• **Your task**: Once you find the line with "is the assertion", transcribe it and all the lines that follow to the end of the data, exactly as written; skip any pictures.

═══ Data supplied ═══

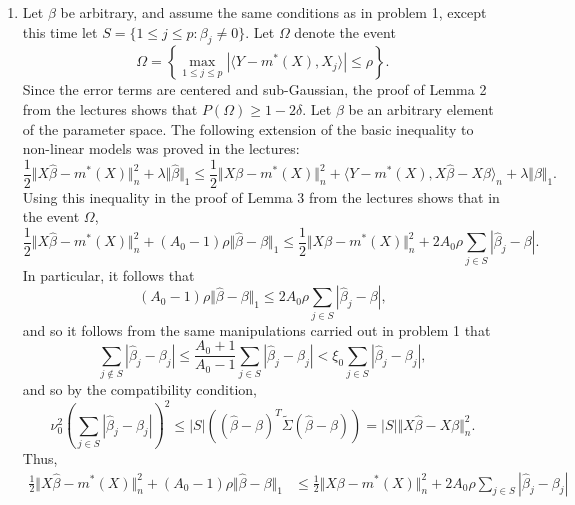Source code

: \documentclass[12pt]{article}
\begin{document}
\begin{enumerate}
\item
Let $\beta$ be arbitrary, and assume the same conditions as in problem 1, except this time let $S = \{1 \leq j \leq p : \beta_j \neq 0\}$. Let $\Omega$ denote the event
\begin{equation*}
\Omega = \left\{\max_{1 \leq j \leq p} |\langle Y - m^*(X), X_j \rangle| \leq \rho \right\}.
\end{equation*}
Since the error terms are centered and sub-Gaussian, the proof of Lemma 2 from the lectures shows that $P(\Omega) \geq 1 - 2\delta$. Let $\beta$ be an arbitrary element of the parameter space. The following extension of the basic inequality to non-linear models was proved in the lectures:
\begin{equation*}
\frac{1}{2}\Vert X\hat{\beta} - m^*(X) \Vert_n^2 + \lambda \Vert \hat{\beta} \Vert_1 \leq \frac{1}{2}\Vert X\beta - m^*(X) \Vert_n^2 + \langle Y - m^*(X), X\hat{\beta} - X\beta \rangle_n + \lambda \Vert \beta \Vert_1.
\end{equation*}
Using this inequality in the proof of Lemma 3 from the lectures shows that in the event $\Omega$,
\begin{equation*}
\frac{1}{2}\Vert X\hat{\beta} - m^*(X) \Vert_n^2 + (A_0 - 1)\rho \Vert \hat{\beta} - \beta \Vert_1 \leq \frac{1}{2}\Vert X\beta - m^*(X) \Vert_n^2 + 2A_0\rho \sum_{j \in S} |\hat{\beta}_j - \beta|.
\end{equation*}
In particular, it follows that
\begin{equation*}
(A_0 - 1)\rho \Vert \hat{\beta} - \beta \Vert_1 \leq 2A_0\rho \sum_{j \in S} |\hat{\beta}_j - \beta|,
\end{equation*}
and so it follows from the same manipulations carried out in problem 1 that
\begin{equation*}
\sum_{j \not \in S} |\hat{\beta}_j - \beta_j| \leq \frac{A_0 +1}{A_0 - 1} \sum_{j \in S} |\hat{\beta}_j - \beta_j| < \xi_0 \sum_{j \in S} |\hat{\beta}_j - \beta_j|,
\end{equation*}
and so by the compatibility condition,
\begin{equation*}
\nu_0^2\left(\sum_{j \in S} |\hat{\beta}_j - \beta_j|\right)^2 \leq |S| \left((\hat{\beta} - \beta)^T\widetilde{\Sigma}(\hat{\beta} - \beta)\right) = |S| \Vert X\hat{\beta} - X\beta\Vert_n^2.
\end{equation*}
Thus,
\begin{align*}
\frac{1}{2}\Vert X\hat{\beta} - m^*(X) \Vert_n^2 + (A_0 - 1)\rho \Vert \hat{\beta} - \beta \Vert_1 &\leq \frac{1}{2}\Vert X\beta - m^*(X) \Vert_n^2 + 2A_0 \rho \sum_{j \in S} |\hat{\beta}_j - \beta_j| \\

\end{align*}
\end{enumerate}
\end{document}
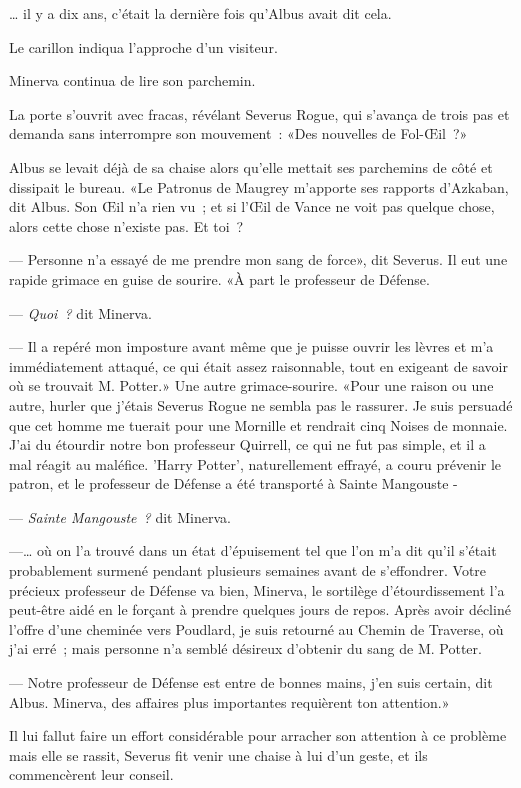 … il y a dix ans, c'était la dernière fois qu'Albus avait dit cela.

Le carillon indiqua l'approche d'un visiteur.

Minerva continua de lire son parchemin.

La porte s'ouvrit avec fracas, révélant Severus Rogue, qui s'avança de trois pas et demanda sans interrompre son mouvement~: «Des nouvelles de Fol-Œil~?»

Albus se levait déjà de sa chaise alors qu'elle mettait ses parchemins de côté et dissipait le bureau. «Le Patronus de Maugrey m'apporte ses rapports d'Azkaban, dit Albus. Son Œil n'a rien vu~; et si l'Œil de Vance ne voit pas quelque chose, alors cette chose n'existe pas. Et toi~?

--- Personne n'a essayé de me prendre mon sang de force», dit Severus. Il eut une rapide grimace en guise de sourire. «À part le professeur de Défense.

--- \emph{Quoi~?} dit Minerva.

--- Il a repéré mon imposture avant même que je puisse ouvrir les lèvres et m'a immédiatement attaqué, ce qui était assez raisonnable, tout en exigeant de savoir où se trouvait M. Potter.» Une autre grimace-sourire. «Pour une raison ou une autre, hurler que j'étais Severus Rogue ne sembla pas le rassurer. Je suis persuadé que cet homme me tuerait pour une Mornille et rendrait cinq Noises de monnaie. J'ai du étourdir notre bon professeur Quirrell, ce qui ne fut pas simple, et il a mal réagit au maléfice. 'Harry Potter', naturellement effrayé, a couru prévenir le patron, et le professeur de Défense a été transporté à Sainte Mangouste -

--- \emph{Sainte Mangouste~?} dit Minerva.

---… où on l'a trouvé dans un état d'épuisement tel que l'on m'a dit qu'il s'était probablement surmené pendant plusieurs semaines avant de s'effondrer. Votre précieux professeur de Défense va bien, Minerva, le sortilège d'étourdissement l'a peut-être aidé en le forçant à prendre quelques jours de repos. Après avoir décliné l'offre d'une cheminée vers Poudlard, je suis retourné au Chemin de Traverse, où j'ai erré~; mais personne n'a semblé désireux d'obtenir du sang de M. Potter.

--- Notre professeur de Défense est entre de bonnes mains, j'en suis certain, dit Albus. Minerva, des affaires plus importantes requièrent ton attention.»

Il lui fallut faire un effort considérable pour arracher son attention à ce problème mais elle se rassit, Severus fit venir une chaise à lui d'un geste, et ils commencèrent leur conseil.

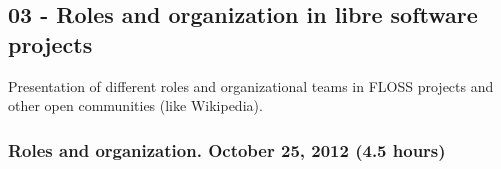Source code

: \documentclass[a4paper]{article}
\begin{document}
% 
% 
% 
% 
% 
\subsection{03 - Roles and organization in libre software projects}

Presentation of different roles and organizational teams in FLOSS projects and other open communities (like Wikipedia).

\subsubsection{Roles and organization. October 25, 2012 (4.5 hours)}
\end{document}
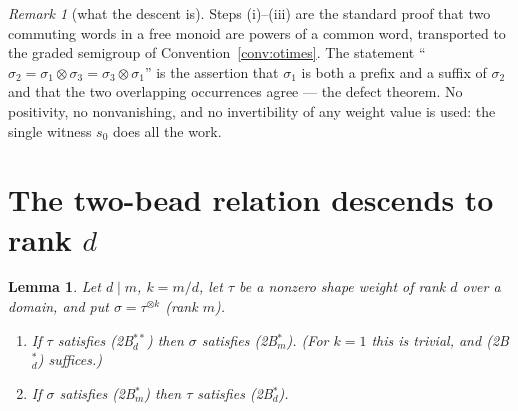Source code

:\documentclass[11pt]{article}
\newtheorem{lemma}[theorem]{Lemma}
\theoremstyle{definition}
\theoremstyle{remark}
\newtheorem{remark}[theorem]{Remark}
\begin{document}
\begin{remark}[what the descent is]
Steps (i)--(iii) are the standard proof that two commuting words in a free monoid are powers
of a common word, transported to the graded semigroup of Convention~\ref{conv:otimes}.  The
statement ``$\sigma_2=\sigma_1\otimes\sigma_3=\sigma_3\otimes\sigma_1$'' is the assertion
that $\sigma_1$ is both a prefix and a suffix of $\sigma_2$ and that the two overlapping
occurrences agree --- the defect theorem.  No positivity, no nonvanishing, and no
invertibility of any weight value is used: the single witness $s_0$ does all the work.
\end{remark}

\section{The two-bead relation descends to rank $d$}\label{sec:descend}

\begin{lemma}\label{lem:descent}
Let $d\mid m$, $k=m/d$, let $\tau$ be a nonzero shape weight of rank $d$ over a domain, and
put $\sigma=\tau^{\otimes k}$ (rank $m$).
\begin{enumerate}
\item[\textup{(a)}] If $\tau$ satisfies \textnormal{(2B$^{**}_d$)} then $\sigma$ satisfies
  \textnormal{(2B$^*_m$)}.  (For $k=1$ this is trivial, and \textnormal{(2B$^{*}_d$)}
  suffices.)
\item[\textup{(b)}] If $\sigma$ satisfies \textnormal{(2B$^*_m$)} then $\tau$ satisfies
  \textnormal{(2B$^*_d$)}.
\end{enumerate}
\end{lemma}
\end{document}
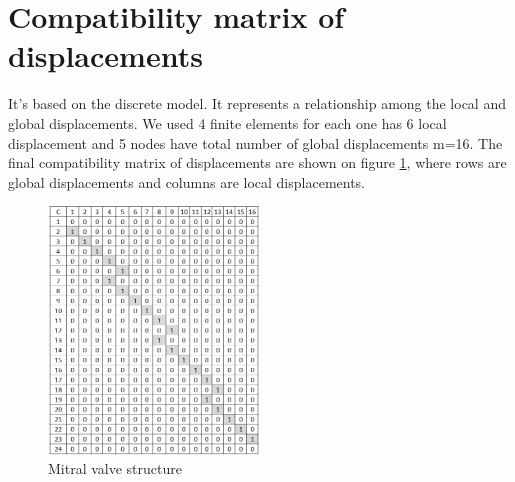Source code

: \section*{Compatibility matrix of displacements}
It's based on the discrete model. It represents a relationship among the local
and global displacements. We used 4 finite elements for each one has 6 local
displacement and 5 nodes have total number of global displacements m=16. The
final compatibility matrix of displacements are shown on figure
\ref{fig:CDmatrix}, where rows are global displacements and columns are local
displacements.
\begin{figure}[H]
  \centering
  \includegraphics[width=0.5\textwidth]{./fig/CDmatrix.png}
    \caption{Mitral valve structure}
    \label{fig:CDmatrix}
\end{figure}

═══

• **Solution**:
statement ``$\sigma_2=\sigma_1\otimes\sigma_3=\sigma_3\otimes\sigma_1$'' is the assertion
that $\sigma_1$ is both a prefix and a suffix of $\sigma_2$ and that the two overlapping
occurrences agree --- the defect theorem.  No positivity, no nonvanishing, and no
invertibility of any weight value is used: the single witness $s_0$ does all the work.
\end{remark}

\section{The two-bead relation descends to rank $d$}\label{sec:descend}

\begin{lemma}\label{lem:descent}
Let $d\mid m$, $k=m/d$, let $\tau$ be a nonzero shape weight of rank $d$ over a domain, and
put $\sigma=\tau^{\otimes k}$ (rank $m$).
\begin{enumerate}
\item[\textup{(a)}] If $\tau$ satisfies \textnormal{(2B$^{**}_d$)} then $\sigma$ satisfies
  \textnormal{(2B$^*_m$)}.  (For $k=1$ this is trivial, and \textnormal{(2B$^{*}_d$)}
  suffices.)
\item[\textup{(b)}] If $\sigma$ satisfies \textnormal{(2B$^*_m$)} then $\tau$ satisfies
  \textnormal{(2B$^*_d$)}.
\end{enumerate}
\end{lemma}
\end{document}
Source code

: \section*{Compatibility matrix of displacements}
It's based on the discrete model. It represents a relationship among the local
and global displacements. We used 4 finite elements for each one has 6 local
displacement and 5 nodes have total number of global displacements m=16. The
final compatibility matrix of displacements are shown on figure
\ref{fig:CDmatrix}, where rows are global displacements and columns are local
displacements.
\begin{figure}[H]
  \centering
  \includegraphics[width=0.5\textwidth]{./fig/CDmatrix.png}
    \caption{Mitral valve structure}
    \label{fig:CDmatrix}
\end{figure}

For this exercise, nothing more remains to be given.